Building Muscles While Building Minds:
Athletics and the Early Years of Women's Education
(September 20-December 22, 2005)

Keeping Our Heads Above Water:
No Buoys Allowed

A Feminist Scholar and Swimmer
Reflects on 21st Century Athletics at Bryn Mawr

November 15, 2005

Responses to the Talk
On-Line Forum for Continuing the Conversation
Further Resources:

How many of you are Bryn Mawr graduates?

How many of you passed the
swimming requirement for graduation?

What else did you do here, that would give you
100% correlation with graduation?
(Not even the freshman writing requirement...)

What do we make of this "synchronicity"?

Why does Bryn Mawr require swimming proficiency,
for graduation from the College?

What does it mean?
And what does it matter?

The college's swimming requirement is not mentioned until the course catalogue of May 1901...Although legend has it that the requirement came about in response to the drowning death of a Bryn Mawr student, there is no particular event cited in any of the college's records that makes this story credible. (Barbara Grubb, Visual Collections Specialist)

The opening of the pool precipitated a crisis that Thomas feared would damage the College's reputation as a moral institution.
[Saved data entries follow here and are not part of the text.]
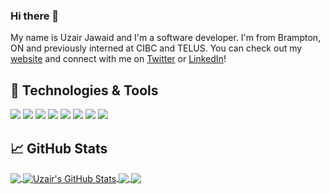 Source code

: ### Hi there 👋

My name is Uzair Jawaid and I'm a software developer.  I'm from Brampton, ON and previously interned at CIBC and TELUS.  You can check out my [website][1] and connect with me on [Twitter][2] or [LinkedIn][3]!

## 🔧 Technologies & Tools
![](https://img.shields.io/badge/OS-Linux-informational?style=flat&logo=linux&logoColor=white&color=2bbc8a)
![](https://img.shields.io/badge/OS-Windows-informational?style=flat&logo=windows&logoColor=white&color=2bbc8a)
![](https://img.shields.io/badge/Editor-VS_Code-informational?style=flat&logo=VS-code&logoColor=white&color=2bbc8a)
![](https://img.shields.io/badge/Code-Java-informational?style=flat&logo=java&logoColor=white&color=2bbc8a)
![](https://img.shields.io/badge/Code-Python-informational?style=flat&logo=python&logoColor=white&color=2bbc8a)
![](https://img.shields.io/badge/Code-JavaScript-informational?style=flat&logo=javascript&logoColor=white&color=2bbc8a)
![](https://img.shields.io/badge/Tools-MySQL-informational?style=flat&logo=mysql&logoColor=white&color=2bbc8a)
![](https://img.shields.io/badge/Tools-MongoDB-informational?style=flat&logo=mongodb&logoColor=white&color=2bbc8a)


## &#x1f4c8; GitHub Stats


<a href="https://github.com/UzairJ99/UzairJ99">
  <img align="center" src="https://github-readme-stats.vercel.app/api/top-langs/?username=UzairJ99&hide=python,html&title_color=ffffff&text_color=c9cacc&icon_color=2bbc8a&bg_color=1d1f21" />
</a>
<a href="https://github.com/UzairJ99/UzairJ99">
  <img align="center" src="https://github-readme-stats.vercel.app/api?username=UzairJ99&show_icons=true&line_height=27&count_private=true&title_color=ffffff&text_color=c9cacc&icon_color=2bbc8a&bg_color=1d1f21" alt="Uzair's GitHub Stats" />
</a>

<a href="https://github.com/UzairJ99/thought-bubbles">
  <img align="center" src="https://github-readme-stats.vercel.app/api/pin/?username=UzairJ99&repo=thought-bubbles&title_color=ffffff&text_color=c9cacc&icon_color=2bbc8a&bg_color=1d1f21" />
</a>


<a href="https://github.com/UzairJ99/pacemaker-project">
  <img align="center" src="https://github-readme-stats.vercel.app/api/pin/?username=UzairJ99&repo=PythonLeetCode&title_color=ffffff&text_color=c9cacc&icon_color=2bbc8a&bg_color=1d1f21" />
</a>    

[1]: http://www.uzairjawaid.com
[2]: https://www.twitter.com/UzairJ99
[3]: https://www.linkedin.com/in/jawaidu
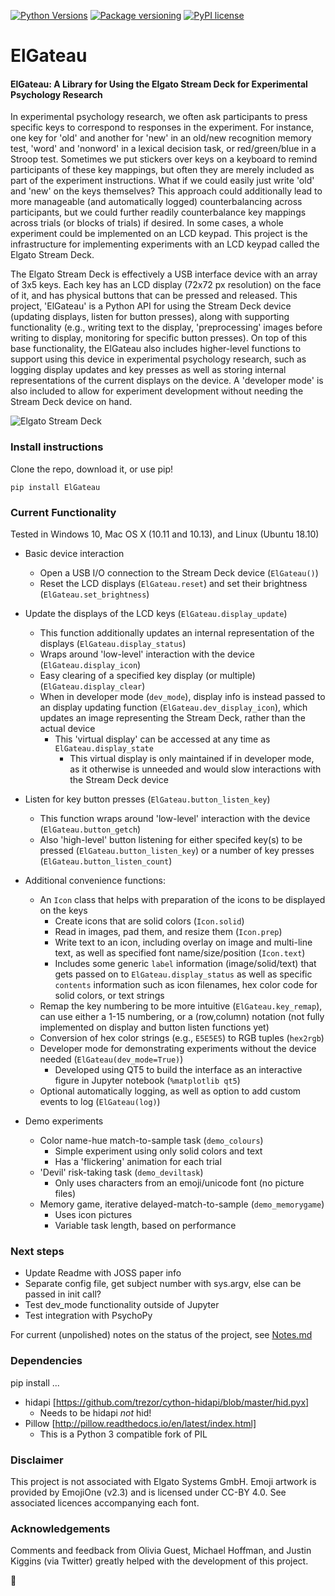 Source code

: [![Python Versions](https://img.shields.io/pypi/pyversions/ElGateau.svg)](https://pypi.org/project/ElGateau/)
[![Package versioning](https://img.shields.io/pypi/v/ElGateau.svg)](https://pypi.org/project/ElGateau/)
[![PyPI license](https://img.shields.io/pypi/l/ElGateau.svg)](https://pypi.org/project/ElGateau/)

# ElGateau
#### ElGateau: A Library for Using the Elgato Stream Deck for Experimental Psychology Research

In experimental psychology research, we often ask participants to press specific keys to correspond to responses in the experiment. For instance, one key for 'old' and another for 'new' in an old/new recognition memory test, 'word' and 'nonword' in a lexical decision task, or red/green/blue in a Stroop test. Sometimes we put stickers over keys on a keyboard to remind participants of these key mappings, but often they are merely included as part of the experiment instructions. What if we could easily just write 'old' and 'new' on the keys themselves? This approach could additionally lead to more manageable (and automatically logged) counterbalancing across participants, but we could further readily counterbalance key mappings across trials (or blocks of trials) if desired. In some cases, a whole experiment could be implemented on an LCD keypad. This project is the infrastructure for implementing experiments with an LCD keypad called the Elgato Stream Deck.

The Elgato Stream Deck is effectively a USB interface device with an array of 3x5 keys. Each key has an LCD display (72x72 px resolution) on the face of it, and has physical buttons that can be pressed and released. This project, 'ElGateau' is a Python API for using the Stream Deck device (updating displays, listen for button presses), along with supporting functionality (e.g., writing text to the display, 'preprocessing' images before writing to display, monitoring for specific button presses). On top of this base functionality, the ElGateau also includes higher-level functions to support using this device in experimental psychology research, such as logging display updates and key presses as well as storing internal representations of the current displays on the device. A 'developer mode' is also included to allow for experiment development without needing the Stream Deck device on hand.

![Elgato Stream Deck](https://cdn.vox-cdn.com/uploads/chorus_image/image/54298497/91fukDTbNVL._SL1500_.0.jpg)

### Install instructions

Clone the repo, download it, or use pip!

`pip install ElGateau`

### Current Functionality

Tested in Windows 10, Mac OS X (10.11 and 10.13), and Linux (Ubuntu 18.10)

- Basic device interaction
	* Open a USB I/O connection to the Stream Deck device (`ElGateau()`)
	* Reset the LCD displays (`ElGateau.reset`) and set their brightness (`ElGateau.set_brightness`)

- Update the displays of the LCD keys (`ElGateau.display_update`)
	* This function additionally updates an internal representation of the displays (`ElGateau.display_status`)
	* Wraps around 'low-level' interaction with the device (`ElGateau.display_icon`)
	* Easy clearing of a specified key display (or multiple) (`ElGateau.display_clear`)
	* When in developer mode (`dev_mode`), display info is instead passed to an display updating function (`ElGateau.dev_display_icon`), which updates an image representing the Stream Deck, rather than the actual device
		+ This 'virtual display' can be accessed at any time as `ElGateau.display_state`
			- This virtual display is only maintained if in developer mode, as it otherwise is unneeded and would slow interactions with the Stream Deck device

- Listen for key button presses (`ElGateau.button_listen_key`)
	* This function wraps around 'low-level' interaction with the device (`ElGateau.button_getch`)
	* Also 'high-level' button listening for either specifed key(s) to be pressed (`ElGateau.button_listen_key`) or a number of key presses (`ElGateau.button_listen_count`)

- Additional convenience functions:
	* An `Icon` class that helps with preparation of the icons to be displayed on the keys
		+ Create icons that are solid colors (`Icon.solid`)
		+ Read in images, pad them, and resize them (`Icon.prep`)
		+ Write text to an icon, including overlay on image and multi-line text, as well as specified font name/size/position (`Icon.text`)
		+ Includes some generic `label` information (image/solid/text) that gets passed on to `ElGateau.display_status` as well as specific `contents` information such as icon filenames, hex color code for solid colors, or text strings
	* Remap the key numbering to be more intuitive (`ElGateau.key_remap`), can use either a 1-15 numbering, or a (row,column) notation (not fully implemented on display and button listen functions yet)
	* Conversion of hex color strings (e.g., `E5E5E5`) to RGB tuples (`hex2rgb`)
	* Developer mode for demonstrating experiments without the device needed (`ElGateau(dev_mode=True)`)
		+ Developed using QT5 to build the interface as an interactive figure in Jupyter notebook (`%matplotlib qt5`)
	* Optional automatically logging, as well as option to add custom events to log (`ElGateau(log)`)
		
- Demo experiments
	* Color name-hue match-to-sample task (`demo_colours`)
		+ Simple experiment using only solid colors and text
		+ Has a 'flickering' animation for each trial
	* 'Devil' risk-taking task (`demo_deviltask`)
		+ Only uses characters from an emoji/unicode font (no picture files)
	* Memory game, iterative delayed-match-to-sample (`demo_memorygame`)
		+ Uses icon pictures
		+ Variable task length, based on performance

		
### Next steps

- Update Readme with JOSS paper info
- Separate config file, get subject number with sys.argv, else can be passed in init call?
- Test dev_mode functionality outside of Jupyter
- Test integration with PsychoPy

For current (unpolished) notes on the status of the project, see [Notes.md](Notes.md)


### Dependencies
pip install ...
- hidapi [https://github.com/trezor/cython-hidapi/blob/master/hid.pyx]
	+ Needs to be hidapi *not* hid!
- Pillow [http://pillow.readthedocs.io/en/latest/index.html]
	+ This is a Python 3 compatible fork of PIL


### Disclaimer

This project is not associated with Elgato Systems GmbH. 
Emoji artwork is provided by EmojiOne (v2.3) and is licensed under CC-BY 4.0. See associated licences accompanying each font.


### Acknowledgements

Comments and feedback from Olivia Guest, Michael Hoffman, and Justin Kiggins (via Twitter) greatly helped with the development of this project.

:cake:
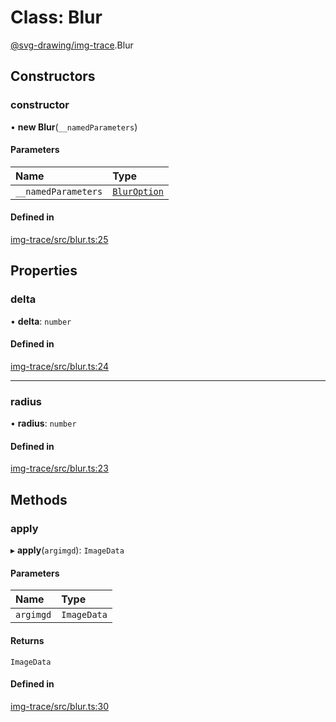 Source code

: # Class: Blur

[@svg-drawing/img-trace](../../modules/svg_drawing_img_trace.md).Blur

## Constructors

### constructor

• **new Blur**(`__namedParameters`)

#### Parameters

| Name | Type |
| :------ | :------ |
| `__namedParameters` | [`BlurOption`](../../interfaces/svg_drawing_img_trace/BlurOption.md) |

#### Defined in

[img-trace/src/blur.ts:25](https://github.com/kmkzt/svg-drawing/blob/c168ec0/packages/img-trace/src/blur.ts#L25)

## Properties

### delta

• **delta**: `number`

#### Defined in

[img-trace/src/blur.ts:24](https://github.com/kmkzt/svg-drawing/blob/c168ec0/packages/img-trace/src/blur.ts#L24)

___

### radius

• **radius**: `number`

#### Defined in

[img-trace/src/blur.ts:23](https://github.com/kmkzt/svg-drawing/blob/c168ec0/packages/img-trace/src/blur.ts#L23)

## Methods

### apply

▸ **apply**(`argimgd`): `ImageData`

#### Parameters

| Name | Type |
| :------ | :------ |
| `argimgd` | `ImageData` |

#### Returns

`ImageData`

#### Defined in

[img-trace/src/blur.ts:30](https://github.com/kmkzt/svg-drawing/blob/c168ec0/packages/img-trace/src/blur.ts#L30)
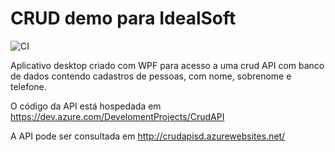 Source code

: # CRUD demo para IdealSoft
![CI](https://github.com/SEscobedo/CrudDemo/workflows/CI/badge.svg)

Aplicativo desktop criado com WPF para acesso a uma crud API com banco de dados contendo cadastros de pessoas, com nome, sobrenome e telefone.

O código da API está hospedada em https://dev.azure.com/DevelomentProjects/CrudAPI

A API pode ser consultada em http://crudapisd.azurewebsites.net/

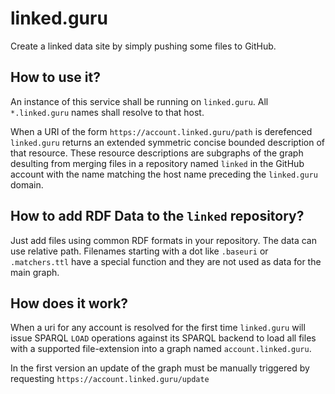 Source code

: # linked.guru

Create a linked data site by simply pushing some files to GitHub.

## How to use it?

An instance of this service shall be running on `linked.guru`. All `*.linked.guru` names shall resolve to that host.

When a URI of the form `https://account.linked.guru/path` is derefenced `linked.guru` returns an extended symmetric concise bounded description of that resource. These resource descriptions are subgraphs of the graph desulting from merging files in a repository named `linked` in the GitHub account with the name matching the host name preceding the `linked.guru` domain.

## How to add RDF Data to the `linked` repository?

Just add files using common RDF formats in your repository. The data can use relative path. Filenames starting with a dot like `.baseuri` or `.matchers.ttl` have a special function and they are not used as data for the main graph.

## How does it work?

When a uri for any account is resolved for the first time `linked.guru` will issue SPARQL `LOAD` operations against its SPARQL backend to load all files with a supported file-extension into a graph named `account.linked.guru`. 

In the first version an update of the graph must be manually triggered by requesting `https://account.linked.guru/update`
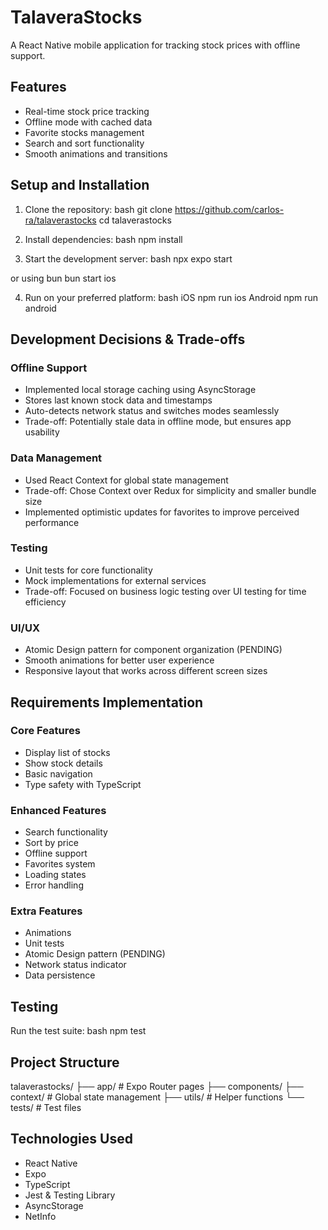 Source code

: # TalaveraStocks

A React Native mobile application for tracking stock prices with offline support.

## Features

- Real-time stock price tracking
- Offline mode with cached data
- Favorite stocks management
- Search and sort functionality
- Smooth animations and transitions

## Setup and Installation

1. Clone the repository: 
bash
git clone https://github.com/carlos-ra/talaverastocks
cd talaverastocks

2. Install dependencies:
bash
npm install

3. Start the development server:
bash
npx expo start

or using bun
bun start ios

4. Run on your preferred platform:
bash
iOS
npm run ios
Android
npm run android


## Development Decisions & Trade-offs

### Offline Support
- Implemented local storage caching using AsyncStorage
- Stores last known stock data and timestamps
- Auto-detects network status and switches modes seamlessly
- Trade-off: Potentially stale data in offline mode, but ensures app usability

### Data Management
- Used React Context for global state management
- Trade-off: Chose Context over Redux for simplicity and smaller bundle size
- Implemented optimistic updates for favorites to improve perceived performance

### Testing
- Unit tests for core functionality
- Mock implementations for external services
- Trade-off: Focused on business logic testing over UI testing for time efficiency

### UI/UX
- Atomic Design pattern for component organization (PENDING)
- Smooth animations for better user experience
- Responsive layout that works across different screen sizes

## Requirements Implementation

### Core Features
- Display list of stocks
- Show stock details
- Basic navigation
- Type safety with TypeScript

### Enhanced Features
- Search functionality
- Sort by price
- Offline support
- Favorites system
- Loading states
- Error handling

### Extra Features
- Animations
- Unit tests
- Atomic Design pattern (PENDING)
- Network status indicator
- Data persistence

## Testing

Run the test suite:
bash
npm test

## Project Structure
talaverastocks/
├── app/ # Expo Router pages
├── components/
├── context/ # Global state management
├── utils/ # Helper functions
└── tests/ # Test files


## Technologies Used

- React Native
- Expo
- TypeScript
- Jest & Testing Library
- AsyncStorage
- NetInfo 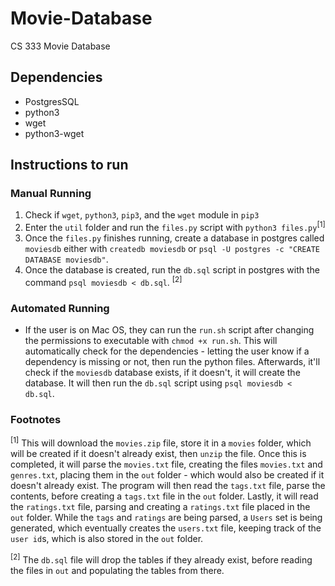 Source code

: # Movie-Database
CS 333 Movie Database

## Dependencies

- PostgresSQL
- python3
- wget
- python3-wget

## Instructions to run

### Manual Running

1. Check if `wget`, `python3`, `pip3`, and the `wget` module in `pip3`
2. Enter the `util` folder and run the `files.py` script with `python3 files.py`<sup>[1]</sup>
3. Once the `files.py` finishes running, create a database in postgres called `moviesdb` either with `createdb moviesdb` or `psql -U postgres -c "CREATE DATABASE moviesdb"`.
4. Once the database is created, run the `db.sql` script in postgres with the command `psql moviesdb < db.sql`. <sup>[2]</sup>

### Automated Running

- If the user is on Mac OS, they can run the `run.sh` script after changing the permissions to executable with `chmod +x run.sh`. This will automatically check for the dependencies - letting the user know if a dependency is missing or not, then run the python files. Afterwards, it'll check if the `moviesdb` database exists, if it doesn't, it will create the database. It will then run the `db.sql` script using `psql moviesdb < db.sql`.

### Footnotes

<sup>[1]</sup> This will download the `movies.zip` file, store it in a `movies` folder, which will be created if it doesn't already exist, then `unzip` the file. Once this is completed, it will parse the `movies.txt` file, creating the files `movies.txt` and `genres.txt`, placing them in the `out` folder - which would also be created if it doesn't already exist. The program will then read the `tags.txt` file, parse the contents, before creating a `tags.txt` file in the `out` folder. Lastly, it will read the `ratings.txt` file, parsing and creating a `ratings.txt` file placed in the `out` folder. While the `tags` and `ratings` are being parsed, a `Users` set is being generated, which eventually creates the `users.txt` file, keeping track of the `user id`s, which is also stored in the `out` folder.

<sup>[2]</sup> The `db.sql` file will drop the tables if they already exist, before reading the files in `out` and populating the tables from there.
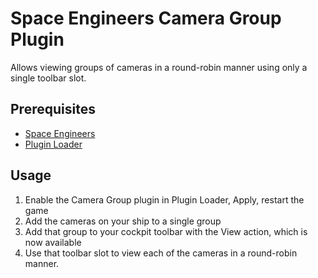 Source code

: # Space Engineers Camera Group Plugin

Allows viewing groups of cameras in a round-robin manner 
using only a single toolbar slot.

## Prerequisites

- [Space Engineers](https://store.steampowered.com/app/244850/Space_Engineers/)
- [Plugin Loader](https://github.com/sepluginloader/PluginLoader/)

## Usage

1. Enable the Camera Group plugin in Plugin Loader, Apply, restart the game
2. Add the cameras on your ship to a single group
3. Add that group to your cockpit toolbar with the View action, which is now available
4. Use that toolbar slot to view each of the cameras in a round-robin manner. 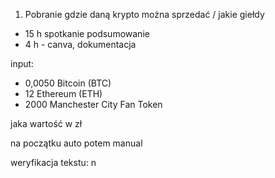 1. Pobranie gdzie daną krypto można sprzedać / jakie giełdy



- 15 h spotkanie podsumowanie
- 4 h - canva, dokumentacja


input:
- 0,0050 Bitcoin (BTC)
- 12 Ethereum (ETH)
- 2000 Manchester City Fan Token

jaka wartość w zł

na początku auto
potem manual


weryfikacja tekstu:
n
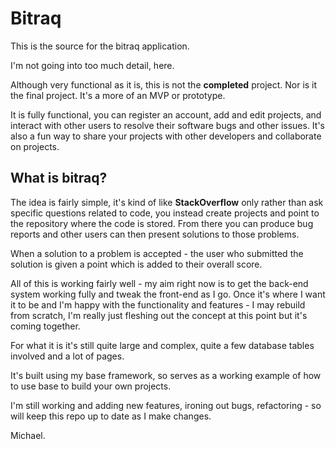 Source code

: # Bitraq

This is the source for the bitraq application.

I'm not going into too much detail, here.

Although very functional as it is, this is not the __completed__ project. Nor is it the final project. It's a more of an MVP or prototype.

It is fully functional, you can register an account, add and edit projects, and interact with other users to resolve their software bugs and other issues. It's also a fun way to share your projects with other developers and collaborate on projects.


## What is bitraq?

The idea is fairly simple, it's kind of like __StackOverflow__ only rather than ask specific questions related to code, you instead create projects and point to the repository where the code is stored. From there you can produce bug reports and other users can then present solutions to those problems.

When a solution to a problem is accepted - the user who submitted the solution is given a point which is added to their overall score.

All of this is working fairly well - my aim right now is to get the back-end system working fully and tweak the front-end as I go. Once it's where I want it to be and I'm happy with the functionality and features - I may rebuild from scratch, I'm really just fleshing out the concept at this point but it's coming together.

For what it is it's still quite large and complex, quite a few database tables involved and a lot of pages.

It's built using my base framework, so serves as a working example of how to use base to build your own projects.

I'm still working and adding new features, ironing out bugs, refactoring - so will keep this repo up to date as I make changes.


Michael.
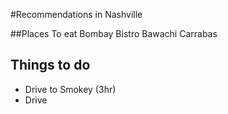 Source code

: 
#Recommendations in Nashville

##Places To eat
Bombay Bistro
Bawachi
Carrabas


## Things to do
- Drive to Smokey (3hr)
- Drive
On May 10-11, 1896, Thomas wrote to Mary Garrett that she had been interrupted at dinner "by the excitement of naked students in the pool. It seems about 20 do it & are fast persuading others to do it. Of course it must be stopped at once as it wd do us more harm than any thing I can think of but there is really no harm in it." (Thomas Archives, BMC)

I want to think out loud with you this evening
about "what harm is in it":
what harm there is in attending to the body,
in a place devoted to the life of the mind--
and what happens when you don't.

I want to think out loud, more generally,
about the historical relationship of
women's bodies to women's minds,
both on this campus and elsewhere,
and what that relationship looks like today
in a range of locations:
in our lives,
in those of our daughters,
in those of women 'round the world.

To begin with my own...

Twenty-six years ago

...I began to swim.

Twenty-six years later,
I swim the same length (16 laps),
in the same time (20 minutes),
the same number of days (5x) per week.

Am I an athlete?

What is an athlete?

According to Sam Dalke (Haverford College '07), an athlete is
someone who competes (against himself or others) to improve his performance.

According to the Oxford Encyclopedia English Dictionary,
L athleta f. Gk athletes f. athleo contend for a prize (athlon)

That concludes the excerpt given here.